───── GIVEN RECORDS

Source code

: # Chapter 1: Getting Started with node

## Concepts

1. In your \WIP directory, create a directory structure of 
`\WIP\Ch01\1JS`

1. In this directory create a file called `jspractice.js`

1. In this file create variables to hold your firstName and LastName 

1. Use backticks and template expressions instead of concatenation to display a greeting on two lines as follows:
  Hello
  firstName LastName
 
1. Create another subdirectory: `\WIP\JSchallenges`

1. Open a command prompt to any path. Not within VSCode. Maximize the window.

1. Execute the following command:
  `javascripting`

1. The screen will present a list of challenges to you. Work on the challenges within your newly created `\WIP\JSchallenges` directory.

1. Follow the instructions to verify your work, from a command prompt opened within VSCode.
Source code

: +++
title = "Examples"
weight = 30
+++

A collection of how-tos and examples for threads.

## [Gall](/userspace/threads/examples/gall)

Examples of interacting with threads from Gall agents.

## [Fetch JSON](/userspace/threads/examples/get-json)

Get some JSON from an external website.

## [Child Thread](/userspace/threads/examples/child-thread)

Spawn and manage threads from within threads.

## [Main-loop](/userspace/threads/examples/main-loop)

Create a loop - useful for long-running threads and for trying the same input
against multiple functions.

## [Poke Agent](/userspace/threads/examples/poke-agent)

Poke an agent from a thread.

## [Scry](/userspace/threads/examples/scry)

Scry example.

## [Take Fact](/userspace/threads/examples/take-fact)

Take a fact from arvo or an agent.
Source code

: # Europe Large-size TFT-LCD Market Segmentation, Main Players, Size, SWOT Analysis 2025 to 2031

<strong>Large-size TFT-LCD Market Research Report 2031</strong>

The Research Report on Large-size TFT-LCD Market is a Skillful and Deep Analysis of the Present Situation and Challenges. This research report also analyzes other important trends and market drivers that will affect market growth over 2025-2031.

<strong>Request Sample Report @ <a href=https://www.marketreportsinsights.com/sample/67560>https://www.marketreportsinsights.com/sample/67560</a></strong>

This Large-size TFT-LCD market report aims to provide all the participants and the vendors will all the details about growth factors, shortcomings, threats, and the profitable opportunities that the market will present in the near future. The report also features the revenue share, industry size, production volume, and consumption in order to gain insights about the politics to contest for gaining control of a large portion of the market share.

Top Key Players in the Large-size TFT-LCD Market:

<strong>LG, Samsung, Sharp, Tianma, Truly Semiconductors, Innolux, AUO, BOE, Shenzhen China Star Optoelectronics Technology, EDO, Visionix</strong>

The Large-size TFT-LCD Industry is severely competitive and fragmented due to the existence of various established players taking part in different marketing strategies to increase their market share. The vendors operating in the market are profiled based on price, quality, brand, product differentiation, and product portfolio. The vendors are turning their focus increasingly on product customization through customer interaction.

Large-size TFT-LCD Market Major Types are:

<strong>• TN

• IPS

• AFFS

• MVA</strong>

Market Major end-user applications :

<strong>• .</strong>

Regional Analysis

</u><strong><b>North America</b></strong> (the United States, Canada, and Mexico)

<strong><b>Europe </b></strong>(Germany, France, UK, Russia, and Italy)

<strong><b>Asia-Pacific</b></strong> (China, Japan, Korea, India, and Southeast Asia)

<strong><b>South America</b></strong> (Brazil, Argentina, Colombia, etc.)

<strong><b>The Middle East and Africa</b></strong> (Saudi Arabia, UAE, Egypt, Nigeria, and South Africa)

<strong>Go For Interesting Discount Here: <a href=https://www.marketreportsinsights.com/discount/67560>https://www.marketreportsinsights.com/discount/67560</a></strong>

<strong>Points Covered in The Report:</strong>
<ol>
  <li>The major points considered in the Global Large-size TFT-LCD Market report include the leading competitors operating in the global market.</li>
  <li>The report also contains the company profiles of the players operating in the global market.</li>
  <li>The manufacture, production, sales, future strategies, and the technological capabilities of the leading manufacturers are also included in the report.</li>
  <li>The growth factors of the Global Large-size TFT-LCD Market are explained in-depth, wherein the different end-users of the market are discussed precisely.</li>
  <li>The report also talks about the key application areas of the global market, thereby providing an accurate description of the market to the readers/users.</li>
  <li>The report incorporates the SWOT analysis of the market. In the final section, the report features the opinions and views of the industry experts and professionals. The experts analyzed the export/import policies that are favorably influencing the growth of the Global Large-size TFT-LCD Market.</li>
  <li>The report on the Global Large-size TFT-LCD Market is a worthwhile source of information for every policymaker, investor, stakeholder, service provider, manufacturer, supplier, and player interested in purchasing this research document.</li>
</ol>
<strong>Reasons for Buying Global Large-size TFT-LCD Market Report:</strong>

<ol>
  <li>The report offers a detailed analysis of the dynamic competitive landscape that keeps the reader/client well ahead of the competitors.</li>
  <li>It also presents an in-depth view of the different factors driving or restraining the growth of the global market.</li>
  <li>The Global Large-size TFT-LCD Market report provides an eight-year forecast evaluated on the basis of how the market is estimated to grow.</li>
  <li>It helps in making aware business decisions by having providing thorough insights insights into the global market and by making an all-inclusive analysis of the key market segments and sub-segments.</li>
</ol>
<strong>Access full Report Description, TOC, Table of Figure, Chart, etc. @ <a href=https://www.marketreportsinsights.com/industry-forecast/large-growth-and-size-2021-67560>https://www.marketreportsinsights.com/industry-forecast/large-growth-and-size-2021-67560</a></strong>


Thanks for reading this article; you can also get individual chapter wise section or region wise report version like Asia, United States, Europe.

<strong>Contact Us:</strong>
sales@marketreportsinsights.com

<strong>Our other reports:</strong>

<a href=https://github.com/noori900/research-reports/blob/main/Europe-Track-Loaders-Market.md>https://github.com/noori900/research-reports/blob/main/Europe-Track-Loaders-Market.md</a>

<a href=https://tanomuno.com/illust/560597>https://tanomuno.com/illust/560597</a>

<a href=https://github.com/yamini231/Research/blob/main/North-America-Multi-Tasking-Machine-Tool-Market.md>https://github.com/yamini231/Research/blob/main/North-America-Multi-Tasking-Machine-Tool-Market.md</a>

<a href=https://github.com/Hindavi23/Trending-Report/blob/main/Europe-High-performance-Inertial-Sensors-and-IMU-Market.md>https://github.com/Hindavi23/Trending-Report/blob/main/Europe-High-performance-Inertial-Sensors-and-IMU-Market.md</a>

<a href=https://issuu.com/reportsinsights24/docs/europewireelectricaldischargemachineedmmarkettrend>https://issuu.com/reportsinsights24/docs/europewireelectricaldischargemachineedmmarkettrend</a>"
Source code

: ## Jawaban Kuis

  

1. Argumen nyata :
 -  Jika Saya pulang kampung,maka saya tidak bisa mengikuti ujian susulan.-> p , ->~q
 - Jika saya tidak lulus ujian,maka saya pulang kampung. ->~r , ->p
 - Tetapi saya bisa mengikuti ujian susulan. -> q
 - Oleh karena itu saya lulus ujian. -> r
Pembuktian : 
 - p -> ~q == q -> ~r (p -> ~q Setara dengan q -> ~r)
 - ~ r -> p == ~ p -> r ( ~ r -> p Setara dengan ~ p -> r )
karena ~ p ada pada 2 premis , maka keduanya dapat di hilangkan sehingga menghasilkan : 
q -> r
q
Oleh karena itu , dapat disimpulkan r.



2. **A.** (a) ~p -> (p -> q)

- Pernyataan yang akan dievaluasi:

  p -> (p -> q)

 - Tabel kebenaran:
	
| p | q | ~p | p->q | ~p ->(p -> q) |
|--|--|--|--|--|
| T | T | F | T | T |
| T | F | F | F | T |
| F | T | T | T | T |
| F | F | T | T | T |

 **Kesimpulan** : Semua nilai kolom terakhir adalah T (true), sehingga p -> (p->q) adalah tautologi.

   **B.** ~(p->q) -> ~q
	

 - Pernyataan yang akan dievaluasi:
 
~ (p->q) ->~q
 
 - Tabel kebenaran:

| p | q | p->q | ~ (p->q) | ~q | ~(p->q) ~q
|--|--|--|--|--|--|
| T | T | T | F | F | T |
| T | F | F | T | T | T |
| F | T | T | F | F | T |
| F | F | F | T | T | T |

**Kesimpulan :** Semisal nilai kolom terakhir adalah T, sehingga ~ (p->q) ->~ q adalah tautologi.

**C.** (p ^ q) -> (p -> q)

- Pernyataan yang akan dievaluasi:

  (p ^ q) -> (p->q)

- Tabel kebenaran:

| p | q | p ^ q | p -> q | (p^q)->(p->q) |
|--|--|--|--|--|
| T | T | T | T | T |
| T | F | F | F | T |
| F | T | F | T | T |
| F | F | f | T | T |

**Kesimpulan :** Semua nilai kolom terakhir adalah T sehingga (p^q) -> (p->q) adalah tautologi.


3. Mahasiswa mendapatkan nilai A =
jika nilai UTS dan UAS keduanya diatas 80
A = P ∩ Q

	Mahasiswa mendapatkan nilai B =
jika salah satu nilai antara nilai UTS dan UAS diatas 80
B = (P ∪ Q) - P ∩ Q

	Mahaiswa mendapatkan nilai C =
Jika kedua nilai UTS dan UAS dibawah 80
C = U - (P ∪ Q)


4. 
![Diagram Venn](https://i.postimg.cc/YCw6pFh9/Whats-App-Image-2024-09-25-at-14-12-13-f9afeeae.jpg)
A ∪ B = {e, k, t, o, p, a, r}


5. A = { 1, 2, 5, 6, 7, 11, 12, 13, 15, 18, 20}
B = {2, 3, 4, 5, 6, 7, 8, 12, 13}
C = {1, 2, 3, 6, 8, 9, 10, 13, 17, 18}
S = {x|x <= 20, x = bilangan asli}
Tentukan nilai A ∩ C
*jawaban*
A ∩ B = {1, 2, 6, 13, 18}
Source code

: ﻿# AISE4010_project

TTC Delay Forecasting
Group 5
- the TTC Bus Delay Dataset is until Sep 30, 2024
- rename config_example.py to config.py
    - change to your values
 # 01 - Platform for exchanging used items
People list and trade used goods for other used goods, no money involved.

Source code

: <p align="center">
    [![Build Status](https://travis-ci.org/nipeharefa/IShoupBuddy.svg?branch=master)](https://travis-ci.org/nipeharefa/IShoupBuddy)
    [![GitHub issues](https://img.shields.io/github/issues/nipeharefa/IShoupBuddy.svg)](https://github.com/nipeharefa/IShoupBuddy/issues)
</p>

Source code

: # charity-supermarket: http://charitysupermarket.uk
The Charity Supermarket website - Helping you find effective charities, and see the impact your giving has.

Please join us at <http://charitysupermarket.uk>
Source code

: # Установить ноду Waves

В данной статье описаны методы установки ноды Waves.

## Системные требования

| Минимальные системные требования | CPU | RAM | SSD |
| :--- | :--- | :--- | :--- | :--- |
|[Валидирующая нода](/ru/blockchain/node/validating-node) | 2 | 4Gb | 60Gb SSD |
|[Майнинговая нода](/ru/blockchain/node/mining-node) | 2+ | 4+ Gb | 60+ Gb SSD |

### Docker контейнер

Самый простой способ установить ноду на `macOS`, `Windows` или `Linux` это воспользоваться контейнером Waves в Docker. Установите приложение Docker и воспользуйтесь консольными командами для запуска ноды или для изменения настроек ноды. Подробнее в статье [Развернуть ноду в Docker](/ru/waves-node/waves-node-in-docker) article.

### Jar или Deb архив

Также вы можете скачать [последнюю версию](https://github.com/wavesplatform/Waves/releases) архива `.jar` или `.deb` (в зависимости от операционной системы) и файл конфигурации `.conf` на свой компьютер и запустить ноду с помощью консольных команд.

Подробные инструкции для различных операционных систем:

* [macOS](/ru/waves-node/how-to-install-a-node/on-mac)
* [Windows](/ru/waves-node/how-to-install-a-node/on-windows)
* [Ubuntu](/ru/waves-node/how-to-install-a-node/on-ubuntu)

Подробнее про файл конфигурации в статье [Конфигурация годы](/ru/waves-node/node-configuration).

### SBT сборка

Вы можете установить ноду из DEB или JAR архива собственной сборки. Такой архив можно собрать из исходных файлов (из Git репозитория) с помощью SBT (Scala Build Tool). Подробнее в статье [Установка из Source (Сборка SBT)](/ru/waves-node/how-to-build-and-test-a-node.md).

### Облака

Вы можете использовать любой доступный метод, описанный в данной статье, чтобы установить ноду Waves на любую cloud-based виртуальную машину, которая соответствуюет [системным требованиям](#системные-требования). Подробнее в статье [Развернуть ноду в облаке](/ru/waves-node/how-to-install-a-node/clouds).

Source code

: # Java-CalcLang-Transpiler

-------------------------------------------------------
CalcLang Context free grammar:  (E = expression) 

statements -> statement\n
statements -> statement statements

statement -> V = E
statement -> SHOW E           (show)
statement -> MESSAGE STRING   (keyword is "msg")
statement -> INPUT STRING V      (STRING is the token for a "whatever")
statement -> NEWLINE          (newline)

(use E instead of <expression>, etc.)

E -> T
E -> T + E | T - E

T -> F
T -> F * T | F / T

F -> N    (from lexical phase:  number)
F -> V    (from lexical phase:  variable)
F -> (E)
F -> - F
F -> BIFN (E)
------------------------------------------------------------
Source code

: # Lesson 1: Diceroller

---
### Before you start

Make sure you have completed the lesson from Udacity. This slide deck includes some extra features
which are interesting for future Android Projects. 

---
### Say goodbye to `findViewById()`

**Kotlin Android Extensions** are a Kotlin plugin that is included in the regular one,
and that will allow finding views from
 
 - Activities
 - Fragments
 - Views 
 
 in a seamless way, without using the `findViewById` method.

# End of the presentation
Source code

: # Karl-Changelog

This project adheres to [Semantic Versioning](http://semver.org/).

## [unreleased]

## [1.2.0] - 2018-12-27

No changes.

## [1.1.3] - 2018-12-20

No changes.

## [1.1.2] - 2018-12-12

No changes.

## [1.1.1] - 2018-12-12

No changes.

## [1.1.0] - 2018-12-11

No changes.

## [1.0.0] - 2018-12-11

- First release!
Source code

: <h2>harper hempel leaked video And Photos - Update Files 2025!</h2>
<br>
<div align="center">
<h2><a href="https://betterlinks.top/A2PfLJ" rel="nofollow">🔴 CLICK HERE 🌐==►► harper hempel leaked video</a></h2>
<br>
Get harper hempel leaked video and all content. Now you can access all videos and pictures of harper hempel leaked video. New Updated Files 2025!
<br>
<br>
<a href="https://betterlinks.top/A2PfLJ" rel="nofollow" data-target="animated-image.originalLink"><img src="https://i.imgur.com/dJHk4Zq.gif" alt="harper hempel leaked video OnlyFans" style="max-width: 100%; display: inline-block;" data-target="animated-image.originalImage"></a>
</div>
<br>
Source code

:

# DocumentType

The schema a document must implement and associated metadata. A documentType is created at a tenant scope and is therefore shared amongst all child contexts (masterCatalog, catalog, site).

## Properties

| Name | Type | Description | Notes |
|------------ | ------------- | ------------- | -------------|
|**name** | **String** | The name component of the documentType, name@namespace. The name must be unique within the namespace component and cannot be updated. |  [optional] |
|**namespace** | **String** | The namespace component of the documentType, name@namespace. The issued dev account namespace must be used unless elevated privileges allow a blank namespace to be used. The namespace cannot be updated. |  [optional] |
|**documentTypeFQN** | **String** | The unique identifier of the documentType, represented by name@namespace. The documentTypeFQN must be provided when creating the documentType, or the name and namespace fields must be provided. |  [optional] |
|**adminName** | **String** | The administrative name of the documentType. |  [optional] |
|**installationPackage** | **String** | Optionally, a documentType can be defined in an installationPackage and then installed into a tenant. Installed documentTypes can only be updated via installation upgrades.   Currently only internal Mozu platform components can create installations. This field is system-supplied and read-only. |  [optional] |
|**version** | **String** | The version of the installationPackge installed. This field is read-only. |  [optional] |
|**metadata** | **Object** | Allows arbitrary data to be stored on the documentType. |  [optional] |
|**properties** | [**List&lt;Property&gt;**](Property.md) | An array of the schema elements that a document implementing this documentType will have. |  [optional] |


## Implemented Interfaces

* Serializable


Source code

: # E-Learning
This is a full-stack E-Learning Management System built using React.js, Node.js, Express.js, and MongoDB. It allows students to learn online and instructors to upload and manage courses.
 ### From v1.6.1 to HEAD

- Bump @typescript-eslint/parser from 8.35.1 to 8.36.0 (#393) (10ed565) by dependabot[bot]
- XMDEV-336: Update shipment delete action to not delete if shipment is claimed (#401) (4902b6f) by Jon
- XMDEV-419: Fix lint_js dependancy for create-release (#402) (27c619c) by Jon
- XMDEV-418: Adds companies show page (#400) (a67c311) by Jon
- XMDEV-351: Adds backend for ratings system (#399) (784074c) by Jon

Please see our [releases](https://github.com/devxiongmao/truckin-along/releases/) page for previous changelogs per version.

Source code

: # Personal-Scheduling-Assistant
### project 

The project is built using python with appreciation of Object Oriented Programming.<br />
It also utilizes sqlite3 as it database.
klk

──────────

[TASK REQUIREMENTS] What is needed is a single figure, the number of lines in the entries above that contain "Delay".

[REPLY TO THE EXERCISE] 2